▸ PROBLEM DETAILS
Word for word, set down every line of the entries below from the line with "- [Exercise 2 - Word" to the line with "Copyright (c) 2020", including both, and no other line.

INPUT MATERIAL START

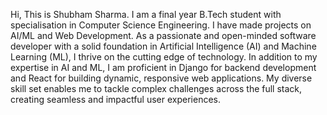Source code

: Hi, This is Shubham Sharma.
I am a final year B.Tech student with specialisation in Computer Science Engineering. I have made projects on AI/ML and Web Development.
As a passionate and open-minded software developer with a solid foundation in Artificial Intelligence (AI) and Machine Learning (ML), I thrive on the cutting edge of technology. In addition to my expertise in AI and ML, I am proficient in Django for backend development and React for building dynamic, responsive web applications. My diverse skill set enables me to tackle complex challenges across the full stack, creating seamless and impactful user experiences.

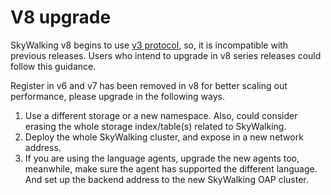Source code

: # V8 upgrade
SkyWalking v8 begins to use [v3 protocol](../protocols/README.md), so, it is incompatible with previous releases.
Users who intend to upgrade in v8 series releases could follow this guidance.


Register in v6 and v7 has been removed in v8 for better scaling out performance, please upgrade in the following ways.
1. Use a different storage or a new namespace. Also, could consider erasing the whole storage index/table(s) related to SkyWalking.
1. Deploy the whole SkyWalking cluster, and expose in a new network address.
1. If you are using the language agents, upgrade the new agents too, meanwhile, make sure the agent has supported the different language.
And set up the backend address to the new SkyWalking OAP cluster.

INPUT MATERIAL END
INPUT MATERIAL START

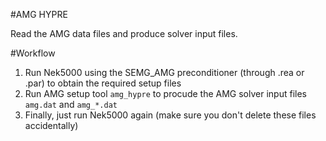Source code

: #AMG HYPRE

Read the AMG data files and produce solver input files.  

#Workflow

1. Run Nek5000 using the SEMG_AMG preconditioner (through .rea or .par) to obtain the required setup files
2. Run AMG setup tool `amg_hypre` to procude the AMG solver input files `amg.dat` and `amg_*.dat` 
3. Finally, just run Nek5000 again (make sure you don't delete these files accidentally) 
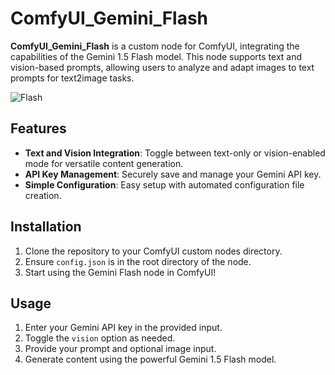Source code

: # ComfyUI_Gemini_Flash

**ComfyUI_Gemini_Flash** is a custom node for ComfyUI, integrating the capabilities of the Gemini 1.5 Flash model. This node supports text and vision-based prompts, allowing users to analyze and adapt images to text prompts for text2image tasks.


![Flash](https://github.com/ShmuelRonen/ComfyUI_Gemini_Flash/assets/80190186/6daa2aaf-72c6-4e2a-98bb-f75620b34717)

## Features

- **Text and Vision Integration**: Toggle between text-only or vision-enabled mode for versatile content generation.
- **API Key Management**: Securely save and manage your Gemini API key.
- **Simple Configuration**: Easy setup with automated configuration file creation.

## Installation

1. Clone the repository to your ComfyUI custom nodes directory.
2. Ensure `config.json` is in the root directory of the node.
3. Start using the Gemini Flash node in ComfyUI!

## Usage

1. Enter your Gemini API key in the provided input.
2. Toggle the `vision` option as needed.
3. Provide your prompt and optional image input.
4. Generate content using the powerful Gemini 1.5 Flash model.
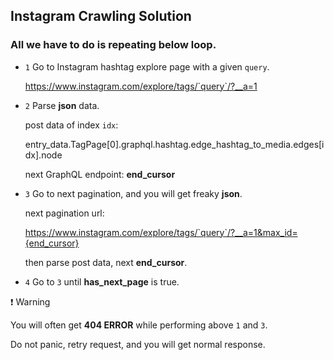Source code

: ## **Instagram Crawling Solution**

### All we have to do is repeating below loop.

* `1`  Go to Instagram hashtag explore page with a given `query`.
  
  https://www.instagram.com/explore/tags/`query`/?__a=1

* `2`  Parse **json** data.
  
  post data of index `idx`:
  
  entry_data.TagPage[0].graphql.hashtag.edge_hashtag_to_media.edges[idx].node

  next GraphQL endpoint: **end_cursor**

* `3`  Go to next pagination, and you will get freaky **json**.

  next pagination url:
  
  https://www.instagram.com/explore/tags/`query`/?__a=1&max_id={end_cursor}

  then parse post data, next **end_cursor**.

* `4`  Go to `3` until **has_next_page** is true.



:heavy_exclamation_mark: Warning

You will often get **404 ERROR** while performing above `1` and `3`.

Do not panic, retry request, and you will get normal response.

INPUT MATERIAL END
INPUT MATERIAL START

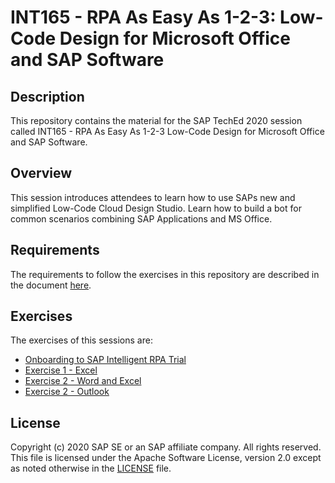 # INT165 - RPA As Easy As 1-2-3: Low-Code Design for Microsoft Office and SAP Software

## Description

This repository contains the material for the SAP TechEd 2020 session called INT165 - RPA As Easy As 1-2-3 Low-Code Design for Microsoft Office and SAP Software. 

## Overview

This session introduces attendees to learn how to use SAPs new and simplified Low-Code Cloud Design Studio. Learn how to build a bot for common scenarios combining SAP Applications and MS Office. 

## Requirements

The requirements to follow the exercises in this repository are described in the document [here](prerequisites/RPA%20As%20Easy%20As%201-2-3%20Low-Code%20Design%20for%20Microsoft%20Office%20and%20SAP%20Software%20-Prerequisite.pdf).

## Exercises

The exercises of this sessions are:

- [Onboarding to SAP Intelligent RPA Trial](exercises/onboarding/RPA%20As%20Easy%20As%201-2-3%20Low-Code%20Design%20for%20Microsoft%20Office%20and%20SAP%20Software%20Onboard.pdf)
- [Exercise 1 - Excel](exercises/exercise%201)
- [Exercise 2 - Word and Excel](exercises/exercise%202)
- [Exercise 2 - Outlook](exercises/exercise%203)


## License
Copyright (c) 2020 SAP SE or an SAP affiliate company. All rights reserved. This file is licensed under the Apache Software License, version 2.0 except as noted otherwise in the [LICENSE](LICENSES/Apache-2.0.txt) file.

INPUT MATERIAL END

▸ WRITTEN SOLUTION
- [Exercise 2 - Word and Excel](exercises/exercise%202)
- [Exercise 2 - Outlook](exercises/exercise%203)


## License
Copyright (c) 2020 SAP SE or an SAP affiliate company. All rights reserved. This file is licensed under the Apache Software License, version 2.0 except as noted otherwise in the [LICENSE](LICENSES/Apache-2.0.txt) file.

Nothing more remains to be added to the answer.